Ich war vor zehn Jahren schon einmal in Rumänien, und zwar in Temeswar und Hermannstadt. Als Regierungspräsident habe ich seinerzeit mit Landräten aus der südwestlichen Region von Baden-Württemberg einen Informationsbesuch gemacht. Dabei hatte ich auch die Freude, den damaligen Bürgermeister von Hermannstadt und heutigen Staatspräsidenten von Rumänien, Klaus Johannis, kennenzulernen. Gerne erinnere ich mich an unseren regen Gedankenaustausch.
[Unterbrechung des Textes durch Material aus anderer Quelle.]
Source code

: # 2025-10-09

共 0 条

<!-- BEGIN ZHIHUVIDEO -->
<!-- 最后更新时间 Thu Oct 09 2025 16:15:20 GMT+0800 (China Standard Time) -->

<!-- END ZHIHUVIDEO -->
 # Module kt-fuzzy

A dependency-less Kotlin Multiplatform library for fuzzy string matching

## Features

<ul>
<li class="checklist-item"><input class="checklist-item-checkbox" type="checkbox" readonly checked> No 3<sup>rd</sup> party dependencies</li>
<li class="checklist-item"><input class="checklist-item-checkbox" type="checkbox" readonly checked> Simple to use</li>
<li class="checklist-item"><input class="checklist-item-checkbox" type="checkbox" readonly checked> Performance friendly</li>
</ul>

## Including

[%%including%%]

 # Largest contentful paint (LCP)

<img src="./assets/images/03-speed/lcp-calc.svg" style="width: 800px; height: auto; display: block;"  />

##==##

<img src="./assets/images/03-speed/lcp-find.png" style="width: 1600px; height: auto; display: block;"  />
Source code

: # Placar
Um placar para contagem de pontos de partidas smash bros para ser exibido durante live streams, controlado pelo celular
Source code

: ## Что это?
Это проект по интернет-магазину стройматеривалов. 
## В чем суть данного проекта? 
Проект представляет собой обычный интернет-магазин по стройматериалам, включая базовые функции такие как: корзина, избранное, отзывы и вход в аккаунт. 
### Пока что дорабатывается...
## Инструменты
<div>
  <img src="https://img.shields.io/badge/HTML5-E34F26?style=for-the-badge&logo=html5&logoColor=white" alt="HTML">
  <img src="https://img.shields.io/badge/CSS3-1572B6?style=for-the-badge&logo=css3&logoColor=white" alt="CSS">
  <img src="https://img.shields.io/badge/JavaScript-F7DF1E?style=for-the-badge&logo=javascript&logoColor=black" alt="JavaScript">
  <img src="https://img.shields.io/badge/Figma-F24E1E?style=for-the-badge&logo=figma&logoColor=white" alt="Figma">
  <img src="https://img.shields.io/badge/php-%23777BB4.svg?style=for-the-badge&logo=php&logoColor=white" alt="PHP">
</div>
Unabhängig von diesem Besuch erfahre ich durch meine berufliche Tätigkeit viel über das Land, seine verschiedenen Regionen und seine bezaubernde Vielfalt – ob im Hinblick auf Mensch, Natur oder Kultur. Selbstverständlich gehört dazu auch das Leben der Deutschen in Rumänien und die von der Donauschwäbischen Kulturstiftung bisher geförderten Projekte. Aber darüber in Unterlagen zu lesen, ist das eine. Das andere ist, vor Ort zu sein und sich einen unmittelbaren Eindruck zu verschaffen. In diesem Sinne freue ich mich, mit Hermannstadt, Klausenburg und Schäßburg einen Ausschnitt der angesprochenen Vielfalt kennenzulernen und mit den Menschen ins Gespräch zu kommen.

Welche Projekte der DSKS haben Sie schon im Vorfeld gekannt und welche Projekte liegen Ihnen besonders am Herzen?

Der Stiftungsrat der Donauschwäbischen Kulturstiftung wird durch Berichte und Wirtschaftspläne regelmäßig über die Stiftungsarbeit informiert. Vor diesem Hintergrund sind mir sämtliche Förderbereiche, vor allem auch die wichtigsten Vorhaben, durchaus bekannt.

Bei der Frage nach mir wichtigen Projekten möchte ich zunächst auf die Philosophie der Stiftungsarbeit eingehen. Der deutsche Philosoph Richard David Precht hat einmal prägnant formuliert, dass die Technik dem Menschen zum Überleben dient, die Kultur dagegen zum Zusammenleben. Ein weiterer Aspekt im Zusammenspiel von Kultur und Zusammenleben ist die Sprache. Sie ist Teil einer Kultur und vermittelt Kultur. Und sie ist das wesentliche Element bei Begegnung, Dialog und Verständigung.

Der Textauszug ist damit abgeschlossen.